When the Minotaur grew larger and increasingly unruly, King Minos instructed Daedalus to build a labyrinth, an immense underground maze where the Minotaur was kept. Unable to nourish itself with normal food, the beast had to feast on human flesh. This proved an excellent opportunity for Minos to take revenge on the Athenians whose King Aegus, a lousy loser, had had Minos’s son killed after the young man won all races and contests in the Pan-Athenian Games. After a brief war with Athens, Aegus was forced to send seven young boys and seven unwed girls to be devoured by the minotaur every year (or every nine years according to another version). Thus, so the myth has it, a Pax Cretana was established across the know lands and seas on the basis of regular foreign tribute that kept the Minotaur alive.
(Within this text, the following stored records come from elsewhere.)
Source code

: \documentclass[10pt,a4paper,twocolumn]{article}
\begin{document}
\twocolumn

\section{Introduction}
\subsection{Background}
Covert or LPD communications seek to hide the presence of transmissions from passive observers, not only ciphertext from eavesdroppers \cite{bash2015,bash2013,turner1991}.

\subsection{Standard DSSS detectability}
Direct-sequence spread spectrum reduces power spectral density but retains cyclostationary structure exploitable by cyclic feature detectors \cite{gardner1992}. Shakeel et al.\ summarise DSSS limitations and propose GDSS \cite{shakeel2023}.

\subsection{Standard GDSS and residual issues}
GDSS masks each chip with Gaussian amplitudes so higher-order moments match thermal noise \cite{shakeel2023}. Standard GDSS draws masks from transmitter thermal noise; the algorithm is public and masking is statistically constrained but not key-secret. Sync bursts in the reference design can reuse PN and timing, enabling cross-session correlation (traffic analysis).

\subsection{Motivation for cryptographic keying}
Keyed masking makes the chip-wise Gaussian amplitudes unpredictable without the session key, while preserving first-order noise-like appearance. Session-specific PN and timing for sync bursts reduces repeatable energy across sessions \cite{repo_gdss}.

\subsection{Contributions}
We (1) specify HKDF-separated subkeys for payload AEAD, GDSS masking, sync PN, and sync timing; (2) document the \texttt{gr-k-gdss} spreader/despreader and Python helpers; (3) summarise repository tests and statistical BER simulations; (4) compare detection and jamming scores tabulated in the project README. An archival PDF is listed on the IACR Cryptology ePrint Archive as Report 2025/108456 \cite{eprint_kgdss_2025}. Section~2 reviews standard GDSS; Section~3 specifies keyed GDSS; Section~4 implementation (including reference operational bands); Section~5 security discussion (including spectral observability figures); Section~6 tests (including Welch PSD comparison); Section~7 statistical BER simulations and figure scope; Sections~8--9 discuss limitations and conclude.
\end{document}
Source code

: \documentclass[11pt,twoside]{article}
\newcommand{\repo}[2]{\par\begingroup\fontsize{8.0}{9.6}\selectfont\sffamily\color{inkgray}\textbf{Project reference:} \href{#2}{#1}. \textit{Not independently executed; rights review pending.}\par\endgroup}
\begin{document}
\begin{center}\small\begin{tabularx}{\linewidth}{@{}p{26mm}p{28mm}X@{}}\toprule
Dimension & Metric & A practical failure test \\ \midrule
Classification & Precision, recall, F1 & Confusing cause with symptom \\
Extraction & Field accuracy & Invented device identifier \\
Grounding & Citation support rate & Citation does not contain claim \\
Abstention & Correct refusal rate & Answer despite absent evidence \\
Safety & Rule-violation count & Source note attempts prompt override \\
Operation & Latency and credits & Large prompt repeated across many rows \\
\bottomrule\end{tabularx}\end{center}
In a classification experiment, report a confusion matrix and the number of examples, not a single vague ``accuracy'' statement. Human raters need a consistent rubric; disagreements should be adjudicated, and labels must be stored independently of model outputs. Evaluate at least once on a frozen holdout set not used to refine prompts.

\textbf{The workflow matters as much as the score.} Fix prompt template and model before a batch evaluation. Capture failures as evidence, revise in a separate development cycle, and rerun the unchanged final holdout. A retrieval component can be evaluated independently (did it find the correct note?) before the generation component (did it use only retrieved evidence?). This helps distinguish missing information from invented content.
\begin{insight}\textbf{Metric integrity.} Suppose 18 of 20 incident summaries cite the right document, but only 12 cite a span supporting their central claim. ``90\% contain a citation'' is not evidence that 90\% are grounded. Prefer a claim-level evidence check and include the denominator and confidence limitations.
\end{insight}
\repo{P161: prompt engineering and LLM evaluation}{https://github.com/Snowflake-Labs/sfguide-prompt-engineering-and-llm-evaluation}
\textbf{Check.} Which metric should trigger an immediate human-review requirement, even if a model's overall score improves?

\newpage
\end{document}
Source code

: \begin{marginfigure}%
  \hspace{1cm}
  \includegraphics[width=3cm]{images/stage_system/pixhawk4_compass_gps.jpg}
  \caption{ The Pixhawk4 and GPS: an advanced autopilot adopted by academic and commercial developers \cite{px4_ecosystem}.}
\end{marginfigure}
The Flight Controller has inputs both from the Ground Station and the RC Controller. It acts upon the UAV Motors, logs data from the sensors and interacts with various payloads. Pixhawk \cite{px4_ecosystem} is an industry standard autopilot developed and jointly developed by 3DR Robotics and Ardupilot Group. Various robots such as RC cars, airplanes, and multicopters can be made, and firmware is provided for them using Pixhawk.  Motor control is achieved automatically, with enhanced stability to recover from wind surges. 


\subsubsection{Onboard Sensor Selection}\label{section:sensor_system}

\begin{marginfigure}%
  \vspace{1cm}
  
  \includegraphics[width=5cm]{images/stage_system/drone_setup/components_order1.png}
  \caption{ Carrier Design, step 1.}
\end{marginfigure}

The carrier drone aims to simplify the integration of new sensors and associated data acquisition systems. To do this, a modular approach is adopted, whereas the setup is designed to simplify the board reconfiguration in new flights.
Beyond myth, historians suggest that Minoan Crete was the economic and political hegemon of the Aegan region. Weaker-city states, like Athens, had to pay tribute to Crete regularly as a sign of subjugation. This may well have included the shipment of teenagers to be sacrificed by priests wearing bull masks.
Returning to the realm of the myth, the eventual slaughter of the Minotaur by Thesus, son of King of Aegeus of Athens, marked the emancipation of Athens from Cretan Hegemony and the dawn of a new era.

Aegeus only grudgingly allowed his son to set off to Crete on that dangerous mission. He asked Theseus to make sure that, before sailing back to Piraeus, he replaced the original mournful black sails with white ones, as a signal to his waiting father that the mission had been successful and that Theseus was returning from Crete victorious. Alas, consumed by the joy at having slaughtered the Minotaur, Theseus forgot to raise the white sails. On spotting the ship’s black sails from afar, and thinking that his son had died in the clutches of the Minotaur, Aegus plunged to his death in the sea below, thus giving his name to the Aegean sea.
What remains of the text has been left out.